_Exercise requirements:_
Only the lines from the beginning of the entries through the one with "### 1. 구리 테이프 알아보기" should be written out, please, exactly and without any pictures.

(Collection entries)
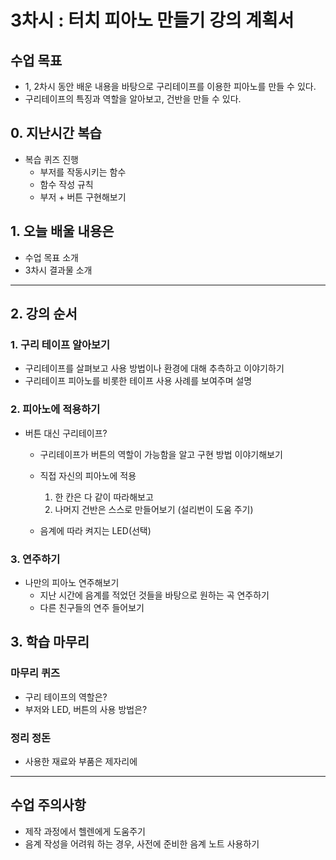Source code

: # 3차시 : 터치 피아노 만들기 강의 계획서

## 수업 목표

- 1, 2차시 동안 배운 내용을 바탕으로 구리테이프를 이용한 피아노를 만들 수 있다.
- 구리테이프의 특징과 역할을 알아보고, 건반을 만들 수 있다.

## 0. 지난시간 복습

- 복습 퀴즈 진행
  - 부저를 작동시키는 함수
  - 함수 작성 규칙
  - 부저 + 버튼 구현해보기

## 1. 오늘 배울 내용은

- 수업 목표 소개
- 3차시 결과물 소개

------

## 2. 강의 순서

### 1. 구리 테이프 알아보기

- 구리테이프를 살펴보고 사용 방법이나 환경에 대해 추측하고 이야기하기
- 구리테이프 피아노를 비롯한 테이프 사용 사례를 보여주며 설명

### 2.  피아노에 적용하기

- 버튼 대신 구리테이프?

  - 구리테이프가 버튼의 역할이 가능함을 알고 구현 방법 이야기해보기
  - 직접 자신의 피아노에 적용
    1. 한 칸은 다 같이 따라해보고
    2. 나머지 건반은 스스로 만들어보기 (설리번이 도움 주기)

  - 음계에 따라 켜지는 LED(선택)

### 3. 연주하기

- 나만의 피아노 연주해보기
  - 지난 시간에 음계를 적었던 것들을 바탕으로 원하는 곡 연주하기
  - 다른 친구들의 연주 들어보기

## 3. 학습 마무리

### 마무리 퀴즈

- 구리 테이프의 역할은?
- 부저와 LED, 버튼의 사용 방법은?

### 정리 정돈

- 사용한 재료와 부품은 제자리에

------

## 수업 주의사항

- 제작 과정에서 헬렌에게 도움주기
- 음계 작성을 어려워 하는 경우, 사전에 준비한 음계 노트 사용하기
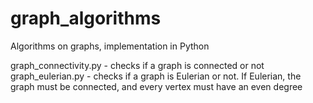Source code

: # graph_algorithms
Algorithms on graphs, implementation in Python

graph_connectivity.py - checks if a graph is connected or not \
graph_eulerian.py - checks if a graph is Eulerian or not. If Eulerian, the graph must be connected, and every vertex must have an even degree
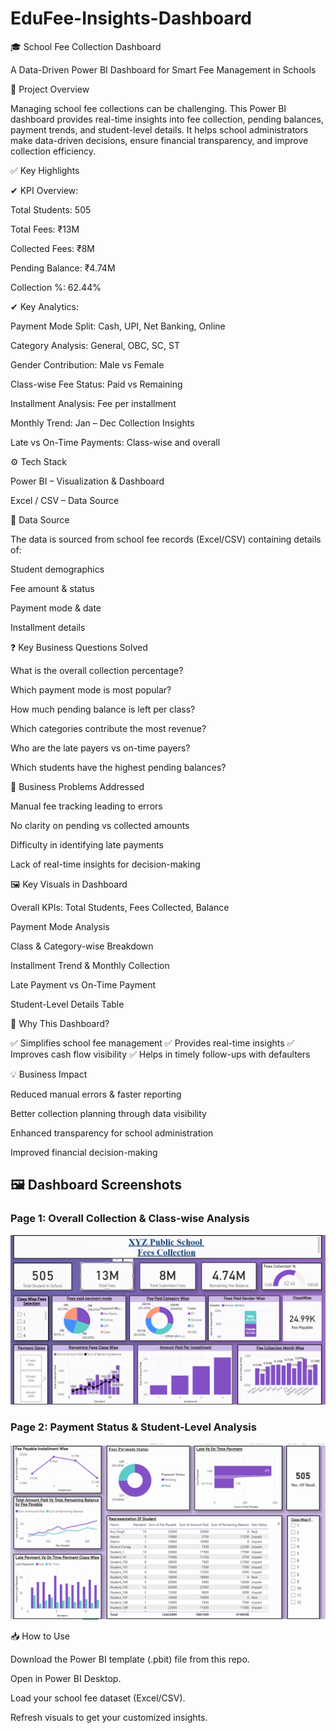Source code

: # EduFee-Insights-Dashboard
🎓 School Fee Collection  Dashboard

A Data-Driven Power BI Dashboard for Smart Fee Management in Schools

📌 Project Overview

Managing school fee collections can be challenging. This Power BI dashboard provides real-time insights into fee collection, pending balances, payment trends, and student-level details. It helps school administrators make data-driven decisions, ensure financial transparency, and improve collection efficiency.

✅ Key Highlights

✔ KPI Overview:

Total Students: 505

Total Fees: ₹13M

Collected Fees: ₹8M

Pending Balance: ₹4.74M

Collection %: 62.44%

✔ Key Analytics:

Payment Mode Split: Cash, UPI, Net Banking, Online

Category Analysis: General, OBC, SC, ST

Gender Contribution: Male vs Female

Class-wise Fee Status: Paid vs Remaining

Installment Analysis: Fee per installment

Monthly Trend: Jan – Dec Collection Insights

Late vs On-Time Payments: Class-wise and overall

⚙ Tech Stack

Power BI – Visualization & Dashboard

Excel / CSV – Data Source

📂 Data Source

The data is sourced from school fee records (Excel/CSV) containing details of:

Student demographics

Fee amount & status

Payment mode & date

Installment details

❓ Key Business Questions Solved

What is the overall collection percentage?

Which payment mode is most popular?

How much pending balance is left per class?

Which categories contribute the most revenue?

Who are the late payers vs on-time payers?

Which students have the highest pending balances?

🚩 Business Problems Addressed

Manual fee tracking leading to errors

No clarity on pending vs collected amounts

Difficulty in identifying late payments

Lack of real-time insights for decision-making

🖼 Key Visuals in Dashboard

Overall KPIs: Total Students, Fees Collected, Balance

Payment Mode Analysis

Class & Category-wise Breakdown

Installment Trend & Monthly Collection

Late Payment vs On-Time Payment

Student-Level Details Table

🎯 Why This Dashboard?

✅ Simplifies school fee management
✅ Provides real-time insights
✅ Improves cash flow visibility
✅ Helps in timely follow-ups with defaulters

💡 Business Impact

Reduced manual errors & faster reporting

Better collection planning through data visibility

Enhanced transparency for school administration

Improved financial decision-making

## 🖼️ Dashboard Screenshots

### Page 1: Overall Collection & Class-wise Analysis
![Page 1](Screenshot%20(623).png)

### Page 2: Payment Status & Student-Level Analysis
![Page 2](Screenshot%20(624).png)

📥 How to Use

Download the Power BI template (.pbit) file from this repo.

Open in Power BI Desktop.

Load your school fee dataset (Excel/CSV).

Refresh visuals to get your customized insights.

_Expected answer:_
Source code

: # 3차시 : 터치 피아노 만들기 강의 계획서

## 수업 목표

- 1, 2차시 동안 배운 내용을 바탕으로 구리테이프를 이용한 피아노를 만들 수 있다.
- 구리테이프의 특징과 역할을 알아보고, 건반을 만들 수 있다.

## 0. 지난시간 복습

- 복습 퀴즈 진행
  - 부저를 작동시키는 함수
  - 함수 작성 규칙
  - 부저 + 버튼 구현해보기

## 1. 오늘 배울 내용은

- 수업 목표 소개
- 3차시 결과물 소개

------

## 2. 강의 순서

### 1. 구리 테이프 알아보기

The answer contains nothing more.